El poder de Yáñez, o de quien estaba atrás de él, se evidencia porque el juicio al coronel y sus compinches se llevó cuatro años, y porque en ese lapso –qué curioso–, murieron: un fiscal (envenenado), un alcalde (apuñalado) y varios testigos; un escribano fue apaleado, pero finalmente fue sentenciado al garrote vil. Algunos de los facinerosos también, pero Yañez, según algunos autores, no quería morir de manera tan espantosa, y mucho menos en público, así que decidió suicidarse. Algunos sostienen que lo hizo cortándose el cuello con una navaja de barbero, en el expalacio de la Inquisición, otros aseguran que fue en la cordada (ya no recuerdo si dicen que se colgó). El caso es que Santa Anna salió cual blanca paloma de tal escándalo.

De entonces a la fecha se han dado numerosos casos en los que ha quedado en evidencia la colusión de delincuentes con autoridades policíacas. No de la magnitud narrada –que alcanzó al presidente–; si acaso, tal vez, el único de un tamaño casi similar fue el del Negro Durazo, compadre del entonces presidente José López Portillo.

Lo anterior vino a mi memoria con la lectura de La banda de los Sacco, de Andrea Camilleri, crónica que narra las vicisitudes de una familia siciliana allá por los años veinte, que tuvo el valor de negarse a pagarle a la mafia por lo que ahora denominamos uso de suelo, aunque lo hacían todos en la región. La familia denunció las amenazas a los carabineros y nada pasó, acusaron a uno de los hijos de un asesinato y fue encarcelado; el padre iba a visitarlo y fue asesinado, no obstante no cedieron y en un momento dado los sobrevivientes se fueron a la clandestinidad, pues los acosaba por un lado la mafia y por otro la policía, acusándolos de delitos inventados por la misma mafia. Los hombres de la familia tuvieron que autodefenderse.

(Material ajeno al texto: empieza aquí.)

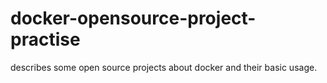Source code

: # docker-opensource-project-practise
describes some open source projects about docker and their basic usage.
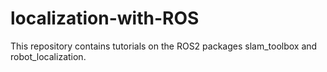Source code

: # localization-with-ROS
This repository contains tutorials on the ROS2 packages slam_toolbox and robot_localization.
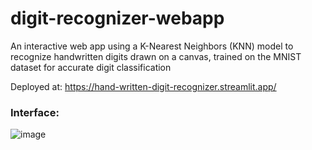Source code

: # digit-recognizer-webapp
An interactive web app using a K-Nearest Neighbors (KNN) model to recognize handwritten digits drawn on a canvas, trained on the MNIST dataset for accurate digit classification

Deployed at: https://hand-written-digit-recognizer.streamlit.app/

### Interface:


![image](https://github.com/user-attachments/assets/27f9efec-2517-41b3-ac2e-df649842f6ab)

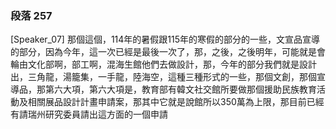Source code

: ### 段落 257

[Speaker_07] 那個這個，114年的暑假跟115年的寒假的部分的一些，文宣品宣導的部分，因為今年，這一次已經是最後一次了，那，之後，之後明年，可能就是會輪由文化部啊，部工啊，混海生館他們去做設計，那，今年的部分我們就是設計出，三角龍，湯籠集，一手龍，陸海空，這種三種形式的一些，那個文創，那個宣導品，那第六大項，第六大項是，教育部有韓文社交館所要做那個援助民族教育活動及相關展品設計計畫申請案，那其中它就是說館所以350萬為上限，那目前已經有請瑞州研究委員請出這方面的一個申請
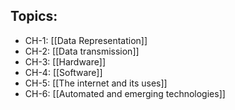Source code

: ## Topics:
- CH-1: [[Data Representation]]
- CH-2: [[Data transmission]]
- CH-3: [[Hardware]]
- CH-4: [[Software]]
- CH-5: [[The internet and its uses]]
- CH-6: [[Automated and emerging technologies]]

Creo que esta última palabra lo dice todo, y es más evidente que intentaba relacionar la colusión de la justicia con la delincuencia en los tiempos de fascismo italiano con lo ocurrido en nuestro país, específicamente en Michoacán, con las autodefensas. En particular me recordó el caso de doctor Mireles, que formó su grupo de autodefensa contra el crimen organizado, aceptó dejar las armas y confió en que las autoridades federales se harían cargo de la seguridad, pero él fue quien terminó en la cárcel. Como puede verse, es un relato espeluznante. (Anfibología intencional.)